[Items from a dataset]
______________________________

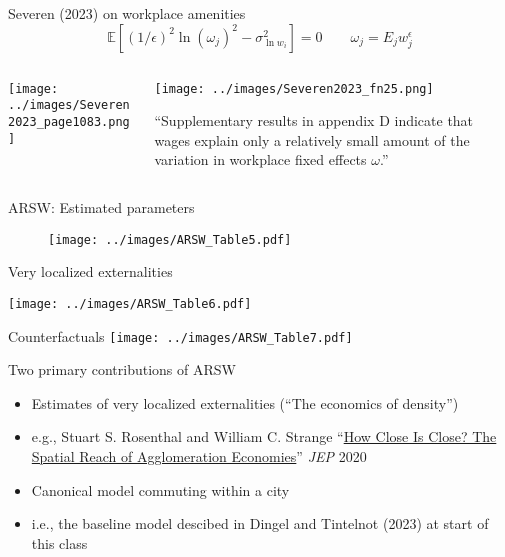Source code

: \documentclass[11pt,notes=hide,aspectratio=169]{beamer}
\begin{document}
\begin{frame}{Severen (2023) on workplace amenities}
\begin{equation*}
\mathbb{E} \left[ \left( 1/\epsilon \right)^{2} \ln \left( \omega_{j} \right)^{2} - \sigma_{\ln w_{i}}^{2} \right] = 0
\qquad
\omega_{j} = E_j w_{j}^{\epsilon}
\end{equation*}
\begin{columns}
\begin{column}{0.49\textwidth}
\texttt{[image: ../images/Severen2023\_page1083.png]}
\end{column}
\begin{column}{0.49\textwidth}
\texttt{[image: ../images/Severen2023\_fn25.png]}\\
{\footnotesize ``Supplementary results in appendix D indicate that wages explain only a relatively small amount of the variation in workplace fixed effects $\omega$.''\par}
\end{column}
\end{columns}
\end{frame}
\begin{frame}{ARSW: Estimated parameters}
\begin{figure}
\centering
\texttt{[image: ../images/ARSW\_Table5.pdf]}
\end{figure}
\end{frame}
\begin{frame}{Very localized externalities}
\begin{center}
\texttt{[image: ../images/ARSW\_Table6.pdf]}
\end{center}
\end{frame}
\begin{frame}{Counterfactuals}
\texttt{[image: ../images/ARSW\_Table7.pdf]}
\end{frame}
\begin{frame}{Two primary contributions of ARSW}
\begin{itemize}
\item Estimates of very localized externalities (``The economics of density'')
\item[] e.g., Stuart S. Rosenthal and William C. Strange ``\href{https://www.aeaweb.org/articles?id=10.1257/jep.34.3.27}{How Close Is Close? The Spatial Reach of Agglomeration Economies}'' \textit{JEP} 2020
\item Canonical model commuting within a city
\item[] i.e., the baseline model descibed in Dingel and Tintelnot (2023) at start of this class
\end{itemize}
\end{frame}
\end{document}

______________________________

Without the pictures, give back every record precisely as shown.

Source code

: \documentclass[11pt,notes=hide,aspectratio=169]{beamer}
\begin{document}
\begin{frame}{Severen (2023) on workplace amenities}
\begin{equation*}
\mathbb{E} \left[ \left( 1/\epsilon \right)^{2} \ln \left( \omega_{j} \right)^{2} - \sigma_{\ln w_{i}}^{2} \right] = 0
\qquad
\omega_{j} = E_j w_{j}^{\epsilon}
\end{equation*}
\begin{columns}
\begin{column}{0.49\textwidth}
\texttt{[image: ../images/Severen2023\_page1083.png]}
\end{column}
\begin{column}{0.49\textwidth}
\texttt{[image: ../images/Severen2023\_fn25.png]}\\
{\footnotesize ``Supplementary results in appendix D indicate that wages explain only a relatively small amount of the variation in workplace fixed effects $\omega$.''\par}
\end{column}
\end{columns}
\end{frame}
\begin{frame}{ARSW: Estimated parameters}
\begin{figure}
\centering
\texttt{[image: ../images/ARSW\_Table5.pdf]}
\end{figure}
\end{frame}
\begin{frame}{Very localized externalities}
\begin{center}
\texttt{[image: ../images/ARSW\_Table6.pdf]}
\end{center}
\end{frame}
\begin{frame}{Counterfactuals}
\texttt{[image: ../images/ARSW\_Table7.pdf]}
\end{frame}
\begin{frame}{Two primary contributions of ARSW}
\begin{itemize}
\item Estimates of very localized externalities (``The economics of density'')
\item[] e.g., Stuart S. Rosenthal and William C. Strange ``\href{https://www.aeaweb.org/articles?id=10.1257/jep.34.3.27}{How Close Is Close? The Spatial Reach of Agglomeration Economies}'' \textit{JEP} 2020
\item Canonical model commuting within a city
\item[] i.e., the baseline model descibed in Dingel and Tintelnot (2023) at start of this class
\end{itemize}
\end{frame}
\end{document}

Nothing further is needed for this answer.